Your goal: A bare number is the expected answer: the count of lines in the records that contain the word "lexer".
**** Source material
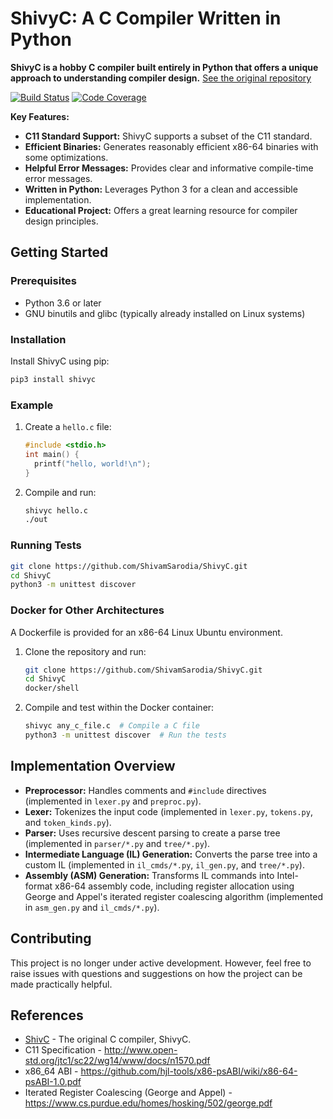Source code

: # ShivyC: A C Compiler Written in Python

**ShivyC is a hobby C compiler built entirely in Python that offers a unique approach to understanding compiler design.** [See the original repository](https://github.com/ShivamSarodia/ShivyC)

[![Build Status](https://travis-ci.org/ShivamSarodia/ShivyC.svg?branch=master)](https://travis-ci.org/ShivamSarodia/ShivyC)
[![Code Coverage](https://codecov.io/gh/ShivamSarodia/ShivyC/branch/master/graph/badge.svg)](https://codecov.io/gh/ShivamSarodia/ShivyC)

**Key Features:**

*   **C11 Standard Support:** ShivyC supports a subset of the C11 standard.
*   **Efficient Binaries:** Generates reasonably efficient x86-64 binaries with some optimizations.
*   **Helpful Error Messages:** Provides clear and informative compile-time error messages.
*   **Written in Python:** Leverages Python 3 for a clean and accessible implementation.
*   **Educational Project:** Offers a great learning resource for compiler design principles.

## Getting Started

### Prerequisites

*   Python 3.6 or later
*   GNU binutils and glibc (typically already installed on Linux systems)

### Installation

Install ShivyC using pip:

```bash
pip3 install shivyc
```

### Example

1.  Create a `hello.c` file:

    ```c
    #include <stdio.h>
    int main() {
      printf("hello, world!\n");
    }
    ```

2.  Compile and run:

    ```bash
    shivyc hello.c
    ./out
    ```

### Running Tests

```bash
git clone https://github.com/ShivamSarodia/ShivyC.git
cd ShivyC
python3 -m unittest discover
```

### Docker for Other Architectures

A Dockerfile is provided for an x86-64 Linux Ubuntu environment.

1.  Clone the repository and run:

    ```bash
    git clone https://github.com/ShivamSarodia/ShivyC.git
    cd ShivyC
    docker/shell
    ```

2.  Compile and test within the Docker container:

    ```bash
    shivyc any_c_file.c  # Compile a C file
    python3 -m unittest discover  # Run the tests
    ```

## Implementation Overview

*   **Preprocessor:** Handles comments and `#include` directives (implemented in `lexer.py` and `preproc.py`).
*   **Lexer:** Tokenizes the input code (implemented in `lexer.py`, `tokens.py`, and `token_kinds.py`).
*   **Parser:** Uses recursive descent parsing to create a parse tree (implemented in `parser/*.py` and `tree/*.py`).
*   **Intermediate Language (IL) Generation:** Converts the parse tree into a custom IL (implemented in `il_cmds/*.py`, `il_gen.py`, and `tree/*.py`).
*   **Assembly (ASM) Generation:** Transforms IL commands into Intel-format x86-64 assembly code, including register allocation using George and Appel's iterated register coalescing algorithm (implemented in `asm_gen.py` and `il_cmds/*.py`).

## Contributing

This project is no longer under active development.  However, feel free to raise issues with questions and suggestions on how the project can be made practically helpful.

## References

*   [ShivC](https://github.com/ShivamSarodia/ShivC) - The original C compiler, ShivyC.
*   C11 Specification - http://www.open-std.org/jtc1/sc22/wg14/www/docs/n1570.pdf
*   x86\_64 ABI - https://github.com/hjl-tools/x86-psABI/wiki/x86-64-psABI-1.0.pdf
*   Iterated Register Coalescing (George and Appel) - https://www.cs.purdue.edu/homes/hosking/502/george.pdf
********
Answer section: 2